### What to produce:
Count up the lines below containing the word "were", and give the result with no other words.

Segment Open

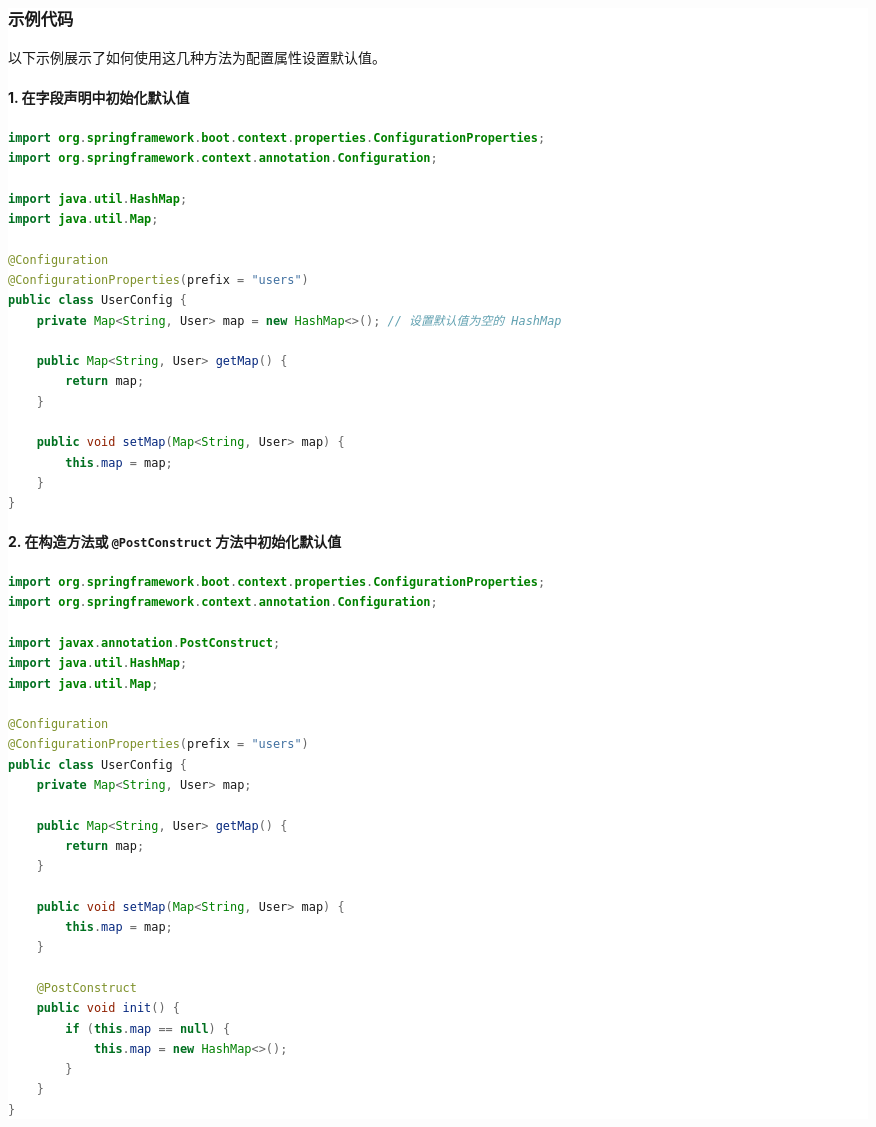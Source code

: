 ### 示例代码

以下示例展示了如何使用这几种方法为配置属性设置默认值。

#### 1. 在字段声明中初始化默认值

```java
import org.springframework.boot.context.properties.ConfigurationProperties;
import org.springframework.context.annotation.Configuration;

import java.util.HashMap;
import java.util.Map;

@Configuration
@ConfigurationProperties(prefix = "users")
public class UserConfig {
    private Map<String, User> map = new HashMap<>(); // 设置默认值为空的 HashMap

    public Map<String, User> getMap() {
        return map;
    }

    public void setMap(Map<String, User> map) {
        this.map = map;
    }
}
```

#### 2. 在构造方法或 `@PostConstruct` 方法中初始化默认值

```java
import org.springframework.boot.context.properties.ConfigurationProperties;
import org.springframework.context.annotation.Configuration;

import javax.annotation.PostConstruct;
import java.util.HashMap;
import java.util.Map;

@Configuration
@ConfigurationProperties(prefix = "users")
public class UserConfig {
    private Map<String, User> map;

    public Map<String, User> getMap() {
        return map;
    }

    public void setMap(Map<String, User> map) {
        this.map = map;
    }

    @PostConstruct
    public void init() {
        if (this.map == null) {
            this.map = new HashMap<>();
        }
    }
}
```
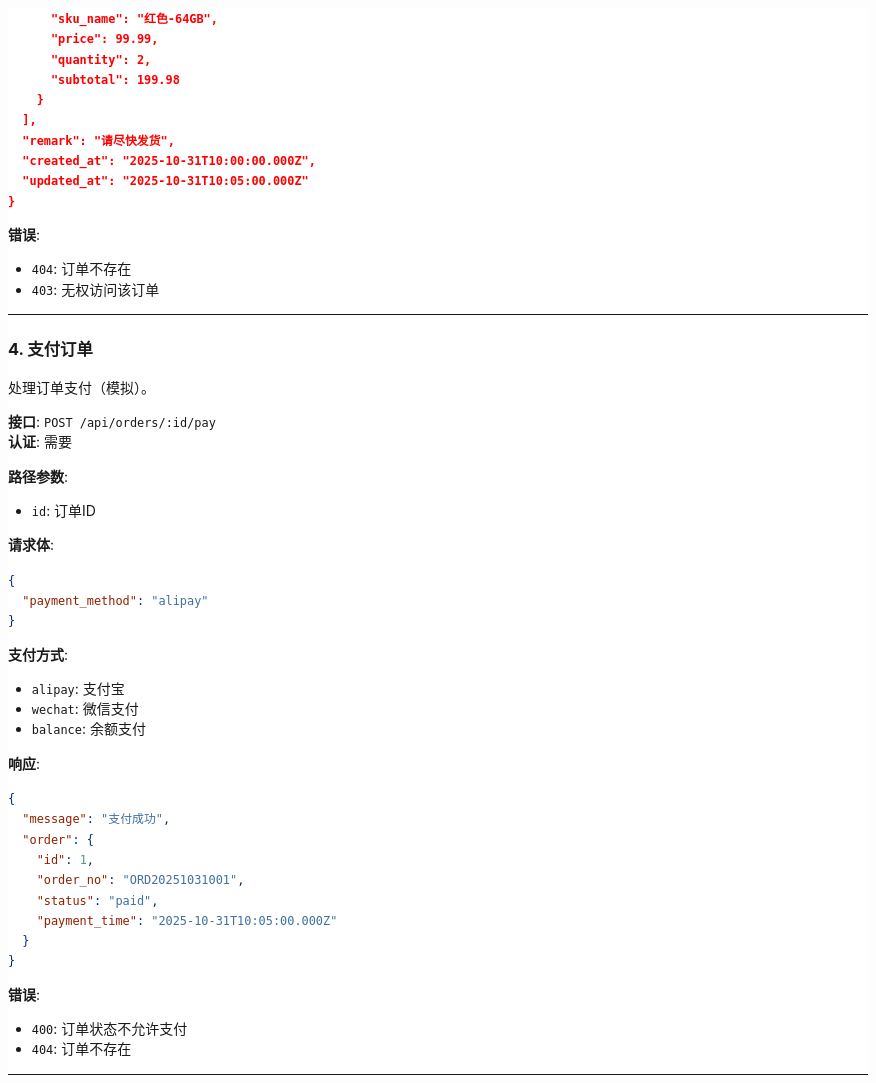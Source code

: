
```json
      "sku_name": "红色-64GB",
      "price": 99.99,
      "quantity": 2,
      "subtotal": 199.98
    }
  ],
  "remark": "请尽快发货",
  "created_at": "2025-10-31T10:00:00.000Z",
  "updated_at": "2025-10-31T10:05:00.000Z"
}
```

**错误**:
- `404`: 订单不存在
- `403`: 无权访问该订单

---

### 4. 支付订单

处理订单支付（模拟）。

**接口**: `POST /api/orders/:id/pay`  
**认证**: 需要

**路径参数**:
- `id`: 订单ID

**请求体**:
```json
{
  "payment_method": "alipay"
}
```

**支付方式**:
- `alipay`: 支付宝
- `wechat`: 微信支付
- `balance`: 余额支付

**响应**:
```json
{
  "message": "支付成功",
  "order": {
    "id": 1,
    "order_no": "ORD20251031001",
    "status": "paid",
    "payment_time": "2025-10-31T10:05:00.000Z"
  }
}
```

**错误**:
- `400`: 订单状态不允许支付
- `404`: 订单不存在

---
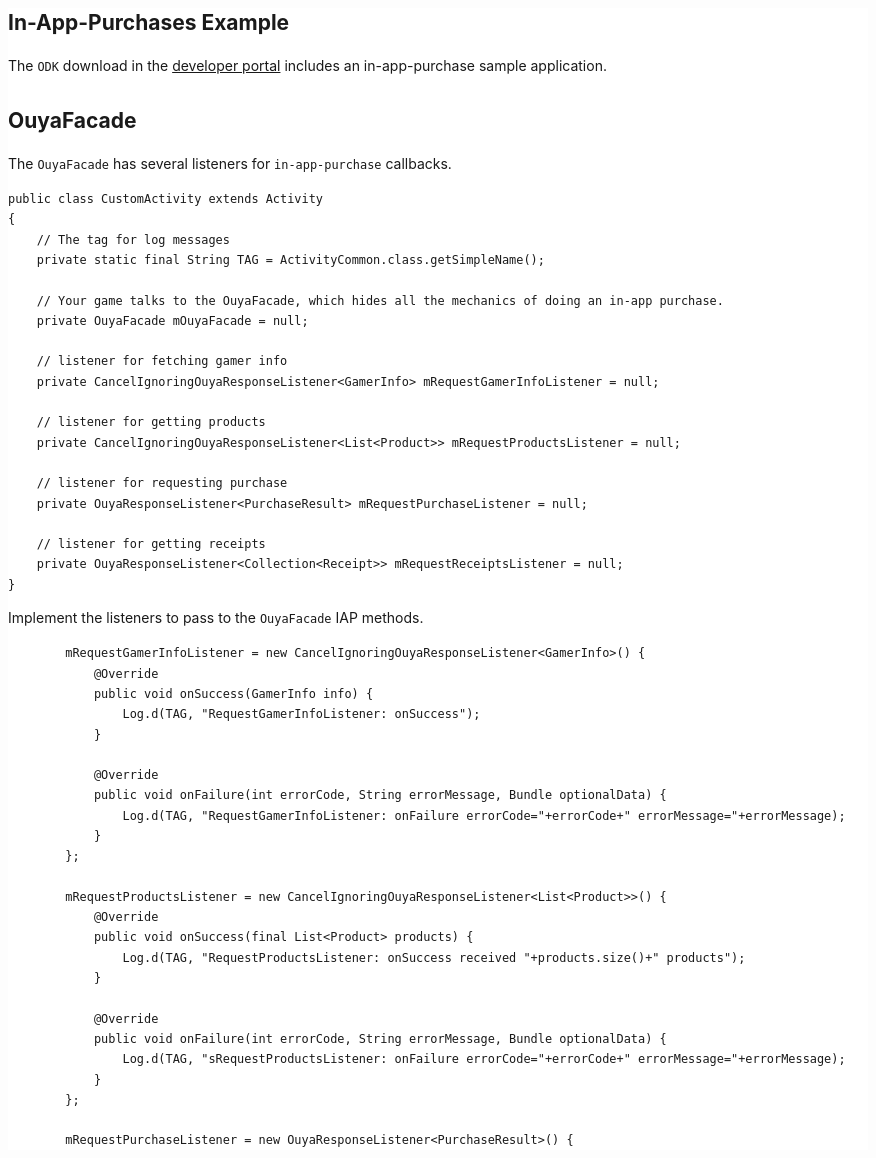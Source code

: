 ## In-App-Purchases Example ##

The `ODK` download in the [developer portal](http://devs.ouya.tv) includes an in-app-purchase sample application.

## OuyaFacade ##

The `OuyaFacade` has several listeners for `in-app-purchase` callbacks.

```
public class CustomActivity extends Activity
{
	// The tag for log messages
	private static final String TAG = ActivityCommon.class.getSimpleName(); 

	// Your game talks to the OuyaFacade, which hides all the mechanics of doing an in-app purchase.
	private OuyaFacade mOuyaFacade = null;
	
	// listener for fetching gamer info
	private CancelIgnoringOuyaResponseListener<GamerInfo> mRequestGamerInfoListener = null;

	// listener for getting products
	private CancelIgnoringOuyaResponseListener<List<Product>> mRequestProductsListener = null;
	
	// listener for requesting purchase
	private OuyaResponseListener<PurchaseResult> mRequestPurchaseListener = null;
	
	// listener for getting receipts
	private OuyaResponseListener<Collection<Receipt>> mRequestReceiptsListener = null;
}
```

Implement the listeners to pass to the `OuyaFacade` IAP methods.

```
		mRequestGamerInfoListener = new CancelIgnoringOuyaResponseListener<GamerInfo>() {
            @Override
            public void onSuccess(GamerInfo info) {
            	Log.d(TAG, "RequestGamerInfoListener: onSuccess");
            }

            @Override
            public void onFailure(int errorCode, String errorMessage, Bundle optionalData) {
            	Log.d(TAG, "RequestGamerInfoListener: onFailure errorCode="+errorCode+" errorMessage="+errorMessage);
            }
        };
        
		mRequestProductsListener = new CancelIgnoringOuyaResponseListener<List<Product>>() {
			@Override
			public void onSuccess(final List<Product> products) {
				Log.d(TAG, "RequestProductsListener: onSuccess received "+products.size()+" products");
			}

			@Override
			public void onFailure(int errorCode, String errorMessage, Bundle optionalData) {
				Log.d(TAG, "sRequestProductsListener: onFailure errorCode="+errorCode+" errorMessage="+errorMessage);
			}
		};

		mRequestPurchaseListener = new OuyaResponseListener<PurchaseResult>() {

```
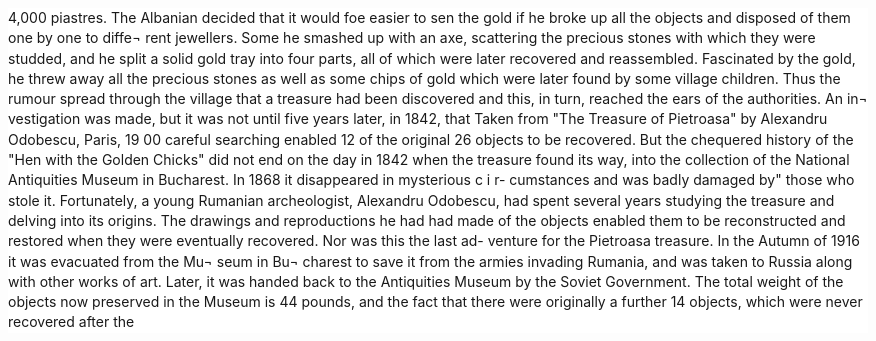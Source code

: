 4,000 piastres. The Albanian decided
that it would foe easier to sen the gold
if he broke up all the objects and
disposed of them one by one to diffe¬
rent jewellers. Some he smashed up
with an axe, scattering the precious
stones with which they were studded,
and he split a solid gold tray into
four parts, all of which were later
recovered and reassembled.
Fascinated by the gold, he threw
away all the precious stones as well
as some chips of gold which were
later found by some village children.
Thus the rumour spread through the
village that a treasure had been
discovered and this, in turn, reached
the ears of the authorities. An in¬
vestigation was made, but it was not
until five years later, in 1842, that
Taken from "The Treasure
of Pietroasa" by Alexandru
Odobescu, Paris, 19 00
careful searching enabled 12 of the
original 26 objects to be recovered.
But the chequered history of the
"Hen with the Golden Chicks" did
not end on the day in 1842 when the
treasure found its way, into the
collection of the National Antiquities
Museum in Bucharest. In 1868 it
disappeared in mysterious c i r-
cumstances and was badly damaged
by" those who stole it.
Fortunately, a young Rumanian
archeologist, Alexandru Odobescu,
had spent several years studying the
treasure and delving into its origins.
The drawings and reproductions he
had had made of the objects enabled
them to be reconstructed and restored
when they were eventually recovered.
Nor was this
the last ad-
venture for
the Pietroasa
treasure. In
the Autumn of
1916 it was
evacuated
from the Mu¬
seum in Bu¬
charest to save
it from the
armies invading Rumania, and was
taken to Russia along with other
works of art. Later, it was handed
back to the Antiquities Museum by
the Soviet Government.
The total weight of the objects
now preserved in the Museum is
44 pounds, and the fact that there
were originally a further 14 objects,
which were never recovered after the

Segment Closed

### Written reply:
6